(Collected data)
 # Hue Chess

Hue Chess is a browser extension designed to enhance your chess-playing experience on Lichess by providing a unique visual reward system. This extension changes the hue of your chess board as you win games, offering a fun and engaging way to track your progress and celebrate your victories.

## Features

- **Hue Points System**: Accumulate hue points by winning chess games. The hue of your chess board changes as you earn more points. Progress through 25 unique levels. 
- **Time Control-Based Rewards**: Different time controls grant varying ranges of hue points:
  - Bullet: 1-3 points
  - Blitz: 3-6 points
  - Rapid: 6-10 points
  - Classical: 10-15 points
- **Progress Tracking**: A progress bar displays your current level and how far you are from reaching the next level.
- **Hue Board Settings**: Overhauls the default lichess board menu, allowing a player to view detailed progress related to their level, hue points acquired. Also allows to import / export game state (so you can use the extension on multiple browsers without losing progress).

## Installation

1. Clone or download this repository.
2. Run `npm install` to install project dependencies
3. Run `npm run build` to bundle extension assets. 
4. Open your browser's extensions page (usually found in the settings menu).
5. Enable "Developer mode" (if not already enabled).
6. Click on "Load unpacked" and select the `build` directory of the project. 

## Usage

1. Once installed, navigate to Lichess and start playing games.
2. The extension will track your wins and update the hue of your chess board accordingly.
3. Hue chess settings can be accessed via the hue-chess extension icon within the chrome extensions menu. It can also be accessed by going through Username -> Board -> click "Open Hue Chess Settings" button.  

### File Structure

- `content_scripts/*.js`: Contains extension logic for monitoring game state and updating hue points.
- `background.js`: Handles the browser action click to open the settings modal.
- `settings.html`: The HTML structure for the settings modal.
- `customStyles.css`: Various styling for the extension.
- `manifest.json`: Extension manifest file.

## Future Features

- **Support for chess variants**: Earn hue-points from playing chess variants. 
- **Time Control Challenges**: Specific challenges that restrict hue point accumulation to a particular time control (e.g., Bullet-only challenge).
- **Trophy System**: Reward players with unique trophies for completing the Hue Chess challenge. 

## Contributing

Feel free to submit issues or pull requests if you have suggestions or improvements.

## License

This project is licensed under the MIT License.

### [Work to be completed]
Every line of the data above belongs in the answer, unchanged.

### [Result for this exercise]
 # Hue Chess

Hue Chess is a browser extension designed to enhance your chess-playing experience on Lichess by providing a unique visual reward system. This extension changes the hue of your chess board as you win games, offering a fun and engaging way to track your progress and celebrate your victories.

## Features

- **Hue Points System**: Accumulate hue points by winning chess games. The hue of your chess board changes as you earn more points. Progress through 25 unique levels. 
- **Time Control-Based Rewards**: Different time controls grant varying ranges of hue points:
  - Bullet: 1-3 points
  - Blitz: 3-6 points
  - Rapid: 6-10 points
  - Classical: 10-15 points
- **Progress Tracking**: A progress bar displays your current level and how far you are from reaching the next level.
- **Hue Board Settings**: Overhauls the default lichess board menu, allowing a player to view detailed progress related to their level, hue points acquired. Also allows to import / export game state (so you can use the extension on multiple browsers without losing progress).

## Installation

1. Clone or download this repository.
2. Run `npm install` to install project dependencies
3. Run `npm run build` to bundle extension assets. 
4. Open your browser's extensions page (usually found in the settings menu).
5. Enable "Developer mode" (if not already enabled).
6. Click on "Load unpacked" and select the `build` directory of the project. 

## Usage

1. Once installed, navigate to Lichess and start playing games.
2. The extension will track your wins and update the hue of your chess board accordingly.
3. Hue chess settings can be accessed via the hue-chess extension icon within the chrome extensions menu. It can also be accessed by going through Username -> Board -> click "Open Hue Chess Settings" button.  

### File Structure

- `content_scripts/*.js`: Contains extension logic for monitoring game state and updating hue points.
- `background.js`: Handles the browser action click to open the settings modal.
- `settings.html`: The HTML structure for the settings modal.
- `customStyles.css`: Various styling for the extension.
- `manifest.json`: Extension manifest file.

## Future Features

- **Support for chess variants**: Earn hue-points from playing chess variants. 
- **Time Control Challenges**: Specific challenges that restrict hue point accumulation to a particular time control (e.g., Bullet-only challenge).
- **Trophy System**: Reward players with unique trophies for completing the Hue Chess challenge. 

## Contributing

Feel free to submit issues or pull requests if you have suggestions or improvements.

## License

This project is licensed under the MIT License.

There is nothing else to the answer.